Wow. I just got off the phone with a certain medical group practice in a certain town near a certain hospital. Got it? My parents have been going here for awhile, and last year got me on the bandwagon – namely because I needed a TB test before starting my summer job (remember, this is a year ago). So I go in, and I’m pretty sure I didn’t have to ‘become’ a new patient since I didn’t fill out any forms. I used our family insurance plan and bam, TB test done. Wait the two days, and back I go to make sure I’m TB-free.

On the return trip, I didn’t even see a doctor (they still charged me money of course), but a nurse who verified my goodliness. She ran off with the form and had the doctor quickly scribble down his signature so that I might secure my summer employment. So merrily I walk away, unaware of the horrible time-bomb that was planted that day.

Yes, yes, today a year’s worth of time has elapsed, yet I still can’t seem to get these bastards to sign my TB test on UIC’s medical immunization form. I mentioned this form many months ago, and I had it dropped off at this office over my spring break. They signed off on EVERYTHING except the TB. You know what is amazing though? Everything else was done somewhere else. The only test I had done in this office is the only thing they have no record of.

So what is the deal? Did the dumb nurse just not write everything down and get things figured out? Oh wait, perhaps the nurse is not to blame at all. Maybe the smart nurse simply has too much other shit to do or maybe it wasn’t her job. Was it a dumb secretary? Was it a dumb doctor? Was it a dumb me? Did I never actually get a TB test? That is what these idiots would have me believe.

So while I tend to get agitated when people claim I am lying, I was quite friendly over the phone. The lady had no idea what to do and kept pretending to look for things. “Oh, but feel free to come and get another TB test anytime.” Hah, I could probably sue them for malpractice seeing as it is illegal to not keep records. But I suppose the problem with that is that I don’t have any actual records. Oh yea, and I’m not a douchebag either; I wouldn’t join our lawsuit-happy society over something as dumb as this.

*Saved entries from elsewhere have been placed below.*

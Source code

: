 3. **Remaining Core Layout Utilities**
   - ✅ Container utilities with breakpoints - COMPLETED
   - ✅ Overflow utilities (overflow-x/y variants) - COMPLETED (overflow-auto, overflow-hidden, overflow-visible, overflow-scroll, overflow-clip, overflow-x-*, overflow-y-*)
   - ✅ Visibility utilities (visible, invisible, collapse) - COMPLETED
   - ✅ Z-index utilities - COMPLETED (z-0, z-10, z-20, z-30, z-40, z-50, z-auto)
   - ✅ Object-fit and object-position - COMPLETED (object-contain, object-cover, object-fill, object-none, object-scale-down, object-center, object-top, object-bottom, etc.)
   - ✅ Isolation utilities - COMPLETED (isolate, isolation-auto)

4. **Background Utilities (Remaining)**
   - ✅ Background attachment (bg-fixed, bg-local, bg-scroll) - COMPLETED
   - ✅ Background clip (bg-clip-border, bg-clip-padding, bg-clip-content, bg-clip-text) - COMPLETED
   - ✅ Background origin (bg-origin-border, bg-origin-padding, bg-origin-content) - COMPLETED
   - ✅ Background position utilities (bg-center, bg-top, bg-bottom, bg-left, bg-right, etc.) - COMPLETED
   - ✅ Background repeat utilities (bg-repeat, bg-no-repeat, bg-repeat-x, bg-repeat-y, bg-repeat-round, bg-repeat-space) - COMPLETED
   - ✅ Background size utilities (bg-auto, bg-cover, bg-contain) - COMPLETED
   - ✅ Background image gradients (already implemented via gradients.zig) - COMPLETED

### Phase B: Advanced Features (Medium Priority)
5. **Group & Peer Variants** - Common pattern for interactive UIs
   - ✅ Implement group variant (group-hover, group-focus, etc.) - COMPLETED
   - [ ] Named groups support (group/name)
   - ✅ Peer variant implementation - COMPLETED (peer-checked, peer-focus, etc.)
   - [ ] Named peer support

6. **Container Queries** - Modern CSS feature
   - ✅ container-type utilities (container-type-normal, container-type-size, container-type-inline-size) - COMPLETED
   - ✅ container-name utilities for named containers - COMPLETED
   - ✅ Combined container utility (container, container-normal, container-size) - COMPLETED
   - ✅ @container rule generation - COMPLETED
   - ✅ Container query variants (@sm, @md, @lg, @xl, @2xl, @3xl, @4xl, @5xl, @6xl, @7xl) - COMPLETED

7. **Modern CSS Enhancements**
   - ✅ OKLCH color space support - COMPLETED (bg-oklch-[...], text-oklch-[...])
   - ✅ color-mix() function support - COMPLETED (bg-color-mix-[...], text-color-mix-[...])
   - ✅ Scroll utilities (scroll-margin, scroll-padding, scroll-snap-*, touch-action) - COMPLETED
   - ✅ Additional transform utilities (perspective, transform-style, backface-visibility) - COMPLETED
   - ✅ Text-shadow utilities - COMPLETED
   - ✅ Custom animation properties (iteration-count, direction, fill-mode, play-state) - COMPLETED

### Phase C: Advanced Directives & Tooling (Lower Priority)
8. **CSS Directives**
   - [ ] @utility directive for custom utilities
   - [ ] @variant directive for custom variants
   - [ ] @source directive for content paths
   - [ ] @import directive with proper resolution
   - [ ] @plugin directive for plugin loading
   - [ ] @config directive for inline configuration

But wait! What if my employer from last summer held onto the only proof that exists!? Ah-hah, the plot thickens. If I can get my hands on this document, I will smugly strut into that office and state, “Give me TB, or give me death.” No I don’t mean the actual illness, you know what I mean, stop trying to dissect my rant – I’m on a roll.

I bet this paper won’t count as proof somehow anyways though – because they ultimately just want me to pay them for another test. Screw that, I’ll get it done for free at one of the medical schools here if I have to. Hell, forging the signature would have saved sooooo much time. Damn me and my scruples. I am one signature away from completing all this paperwork; no incompetent office shall stand in my way!

In all seriousness though, this really isn’t that big of a deal. But it sure is annoying, and simply reinforces my already negative opinion on our healthcare system. It sucks.

You win this round TB, but I have not lost the war.

In other news, research ends next week and I have to give an oral presentation on what I have done. While my results were not what I was looking for, they are still legitimate results. I’ll dedicate a future post to the research program. Oh yea, and we get the other half of our stipend at the end too….MONEY!